■ **What you have to do**: If a line of the data below contains the string "order", count it, then state the total alone.

■ **Records for processing**:
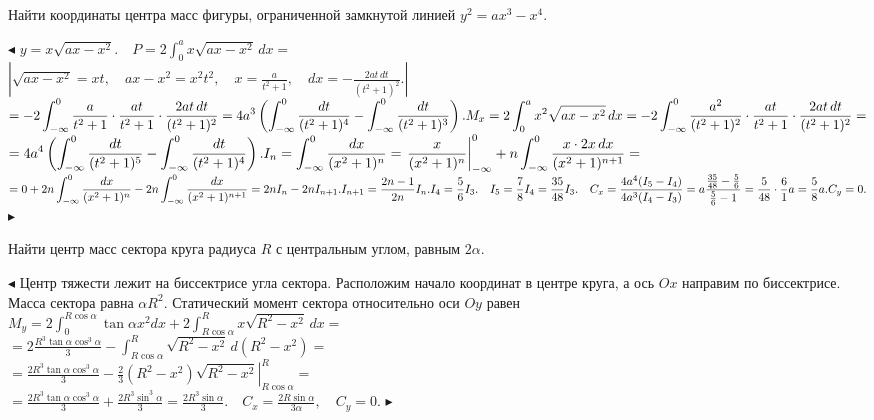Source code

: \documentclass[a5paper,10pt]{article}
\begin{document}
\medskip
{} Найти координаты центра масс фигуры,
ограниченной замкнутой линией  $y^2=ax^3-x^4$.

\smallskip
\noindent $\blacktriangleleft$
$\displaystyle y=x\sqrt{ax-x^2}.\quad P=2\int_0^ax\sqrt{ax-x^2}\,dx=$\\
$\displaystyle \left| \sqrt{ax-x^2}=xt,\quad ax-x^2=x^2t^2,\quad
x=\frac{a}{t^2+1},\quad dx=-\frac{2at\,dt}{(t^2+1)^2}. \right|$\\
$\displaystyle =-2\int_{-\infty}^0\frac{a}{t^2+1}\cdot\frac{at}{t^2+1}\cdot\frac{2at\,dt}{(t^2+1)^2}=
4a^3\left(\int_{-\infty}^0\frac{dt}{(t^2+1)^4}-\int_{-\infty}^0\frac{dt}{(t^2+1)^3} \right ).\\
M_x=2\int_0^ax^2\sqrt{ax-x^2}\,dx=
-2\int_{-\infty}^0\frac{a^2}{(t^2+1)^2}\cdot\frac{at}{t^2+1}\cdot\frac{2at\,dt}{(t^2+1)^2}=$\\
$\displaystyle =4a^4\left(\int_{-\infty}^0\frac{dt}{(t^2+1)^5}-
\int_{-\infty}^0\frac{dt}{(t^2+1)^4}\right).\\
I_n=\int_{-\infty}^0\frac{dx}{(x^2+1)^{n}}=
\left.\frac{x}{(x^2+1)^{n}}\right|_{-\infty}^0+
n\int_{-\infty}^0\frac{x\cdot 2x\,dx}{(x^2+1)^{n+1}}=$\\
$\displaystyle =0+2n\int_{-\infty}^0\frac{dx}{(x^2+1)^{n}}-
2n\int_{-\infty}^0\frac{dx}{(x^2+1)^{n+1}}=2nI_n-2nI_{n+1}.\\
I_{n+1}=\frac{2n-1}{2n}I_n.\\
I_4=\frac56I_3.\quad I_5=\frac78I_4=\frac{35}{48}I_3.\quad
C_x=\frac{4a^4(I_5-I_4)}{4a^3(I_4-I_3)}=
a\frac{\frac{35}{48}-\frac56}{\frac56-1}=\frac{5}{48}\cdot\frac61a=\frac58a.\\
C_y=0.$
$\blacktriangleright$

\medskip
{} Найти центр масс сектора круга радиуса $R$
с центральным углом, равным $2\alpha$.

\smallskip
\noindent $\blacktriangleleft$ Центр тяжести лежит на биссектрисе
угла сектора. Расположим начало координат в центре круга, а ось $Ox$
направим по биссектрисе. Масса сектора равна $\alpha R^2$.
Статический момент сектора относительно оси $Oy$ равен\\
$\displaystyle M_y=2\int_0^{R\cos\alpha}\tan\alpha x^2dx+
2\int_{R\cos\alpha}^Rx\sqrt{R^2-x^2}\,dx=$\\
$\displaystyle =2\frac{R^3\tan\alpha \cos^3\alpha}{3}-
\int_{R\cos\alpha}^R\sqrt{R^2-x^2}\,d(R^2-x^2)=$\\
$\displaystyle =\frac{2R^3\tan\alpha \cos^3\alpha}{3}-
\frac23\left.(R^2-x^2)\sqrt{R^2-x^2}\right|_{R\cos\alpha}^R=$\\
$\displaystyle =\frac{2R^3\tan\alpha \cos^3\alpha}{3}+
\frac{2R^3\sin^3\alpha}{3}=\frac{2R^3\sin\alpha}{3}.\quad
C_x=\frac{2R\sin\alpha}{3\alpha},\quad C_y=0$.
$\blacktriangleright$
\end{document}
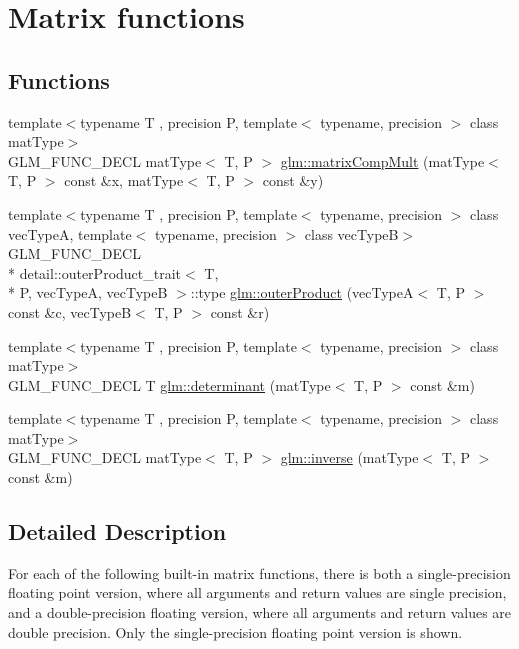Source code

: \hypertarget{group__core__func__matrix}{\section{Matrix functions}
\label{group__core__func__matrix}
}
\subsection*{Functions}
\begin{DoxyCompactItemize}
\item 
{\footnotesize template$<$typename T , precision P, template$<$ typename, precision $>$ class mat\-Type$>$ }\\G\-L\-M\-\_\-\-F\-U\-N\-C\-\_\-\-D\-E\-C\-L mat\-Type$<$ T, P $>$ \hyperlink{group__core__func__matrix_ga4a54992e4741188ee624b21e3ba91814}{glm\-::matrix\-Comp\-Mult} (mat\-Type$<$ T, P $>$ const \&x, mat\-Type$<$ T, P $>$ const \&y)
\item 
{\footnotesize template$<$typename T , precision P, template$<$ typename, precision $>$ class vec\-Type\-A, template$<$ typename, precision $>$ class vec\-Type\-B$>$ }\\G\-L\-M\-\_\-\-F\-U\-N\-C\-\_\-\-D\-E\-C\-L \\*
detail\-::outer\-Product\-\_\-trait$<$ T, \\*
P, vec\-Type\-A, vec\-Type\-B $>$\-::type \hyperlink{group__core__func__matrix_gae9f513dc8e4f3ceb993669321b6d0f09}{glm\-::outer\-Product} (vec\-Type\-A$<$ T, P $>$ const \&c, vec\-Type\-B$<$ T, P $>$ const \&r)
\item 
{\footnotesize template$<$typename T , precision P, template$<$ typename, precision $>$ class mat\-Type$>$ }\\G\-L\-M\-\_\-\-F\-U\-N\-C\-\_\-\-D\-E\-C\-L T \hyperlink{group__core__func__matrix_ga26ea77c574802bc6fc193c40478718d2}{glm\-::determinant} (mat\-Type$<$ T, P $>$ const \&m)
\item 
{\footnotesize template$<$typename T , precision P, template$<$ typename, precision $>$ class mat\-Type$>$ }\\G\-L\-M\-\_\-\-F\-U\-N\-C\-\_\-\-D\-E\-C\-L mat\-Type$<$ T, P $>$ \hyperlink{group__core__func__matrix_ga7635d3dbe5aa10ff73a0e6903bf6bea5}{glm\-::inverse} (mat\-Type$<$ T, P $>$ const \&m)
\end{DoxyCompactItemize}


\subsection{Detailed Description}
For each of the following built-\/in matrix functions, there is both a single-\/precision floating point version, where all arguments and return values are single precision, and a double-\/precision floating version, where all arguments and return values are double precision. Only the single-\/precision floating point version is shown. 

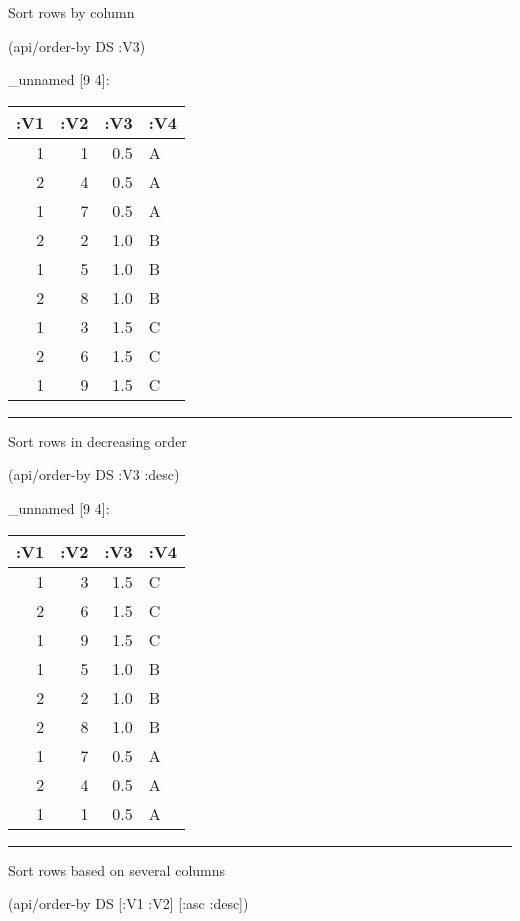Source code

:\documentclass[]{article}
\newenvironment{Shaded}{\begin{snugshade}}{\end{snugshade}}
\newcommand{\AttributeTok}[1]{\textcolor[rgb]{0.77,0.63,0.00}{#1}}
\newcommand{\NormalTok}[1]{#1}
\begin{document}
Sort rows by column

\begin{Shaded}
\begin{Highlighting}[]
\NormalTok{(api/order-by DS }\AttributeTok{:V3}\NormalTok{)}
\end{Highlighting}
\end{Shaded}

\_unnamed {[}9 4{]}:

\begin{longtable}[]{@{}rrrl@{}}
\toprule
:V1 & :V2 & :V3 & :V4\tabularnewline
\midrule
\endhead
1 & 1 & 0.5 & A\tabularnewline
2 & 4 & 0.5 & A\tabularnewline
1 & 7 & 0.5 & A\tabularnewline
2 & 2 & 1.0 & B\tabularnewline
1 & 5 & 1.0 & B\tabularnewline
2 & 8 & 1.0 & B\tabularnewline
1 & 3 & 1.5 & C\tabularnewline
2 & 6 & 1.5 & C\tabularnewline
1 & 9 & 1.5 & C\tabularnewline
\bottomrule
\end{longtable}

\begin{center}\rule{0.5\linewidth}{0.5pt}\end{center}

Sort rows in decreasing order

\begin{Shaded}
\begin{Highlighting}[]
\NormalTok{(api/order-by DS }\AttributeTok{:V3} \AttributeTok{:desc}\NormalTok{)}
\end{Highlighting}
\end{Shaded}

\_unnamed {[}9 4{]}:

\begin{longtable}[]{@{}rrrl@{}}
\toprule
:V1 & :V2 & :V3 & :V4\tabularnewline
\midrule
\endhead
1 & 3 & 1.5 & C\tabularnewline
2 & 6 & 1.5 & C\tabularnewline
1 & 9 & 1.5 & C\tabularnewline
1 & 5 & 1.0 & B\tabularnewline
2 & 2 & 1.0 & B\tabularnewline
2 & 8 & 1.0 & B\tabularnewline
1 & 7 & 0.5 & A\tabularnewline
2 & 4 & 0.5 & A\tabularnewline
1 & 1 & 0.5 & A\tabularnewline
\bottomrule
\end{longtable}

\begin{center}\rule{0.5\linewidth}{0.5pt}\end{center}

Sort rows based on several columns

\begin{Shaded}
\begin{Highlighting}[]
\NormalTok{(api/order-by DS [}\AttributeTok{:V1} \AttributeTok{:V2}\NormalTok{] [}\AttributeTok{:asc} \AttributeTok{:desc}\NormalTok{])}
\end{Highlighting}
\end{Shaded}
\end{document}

■ **Task solution**: 4